> Goal of the exercise
A stretch of the entries below is to be set down exactly, running from the line with "docker pull jervine/docker-centos-couchpotato" through the line with "cat /<config directory", both included, and no other line.

> Supplied entries
◆ ◆ ◆ ◆ ◆ ◆ ◆

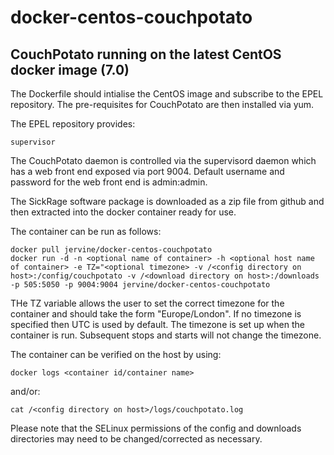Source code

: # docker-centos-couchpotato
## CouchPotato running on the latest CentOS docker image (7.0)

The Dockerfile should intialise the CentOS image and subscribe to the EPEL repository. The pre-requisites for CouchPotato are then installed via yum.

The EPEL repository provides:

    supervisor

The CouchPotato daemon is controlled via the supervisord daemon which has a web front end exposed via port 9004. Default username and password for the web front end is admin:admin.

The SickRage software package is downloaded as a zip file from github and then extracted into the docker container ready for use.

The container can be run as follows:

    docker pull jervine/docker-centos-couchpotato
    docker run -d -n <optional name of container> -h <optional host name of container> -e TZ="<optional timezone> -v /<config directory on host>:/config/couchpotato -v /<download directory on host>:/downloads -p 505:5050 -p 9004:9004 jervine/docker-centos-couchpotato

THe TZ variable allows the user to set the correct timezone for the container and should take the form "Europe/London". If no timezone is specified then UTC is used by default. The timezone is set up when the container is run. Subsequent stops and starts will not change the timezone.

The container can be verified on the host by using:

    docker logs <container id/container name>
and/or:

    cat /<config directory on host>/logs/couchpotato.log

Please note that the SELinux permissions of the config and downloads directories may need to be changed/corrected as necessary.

◆ ◆ ◆ ◆ ◆ ◆ ◆

> Your solution
    docker pull jervine/docker-centos-couchpotato
    docker run -d -n <optional name of container> -h <optional host name of container> -e TZ="<optional timezone> -v /<config directory on host>:/config/couchpotato -v /<download directory on host>:/downloads -p 505:5050 -p 9004:9004 jervine/docker-centos-couchpotato

THe TZ variable allows the user to set the correct timezone for the container and should take the form "Europe/London". If no timezone is specified then UTC is used by default. The timezone is set up when the container is run. Subsequent stops and starts will not change the timezone.

The container can be verified on the host by using:

    docker logs <container id/container name>
and/or:

    cat /<config directory on host>/logs/couchpotato.log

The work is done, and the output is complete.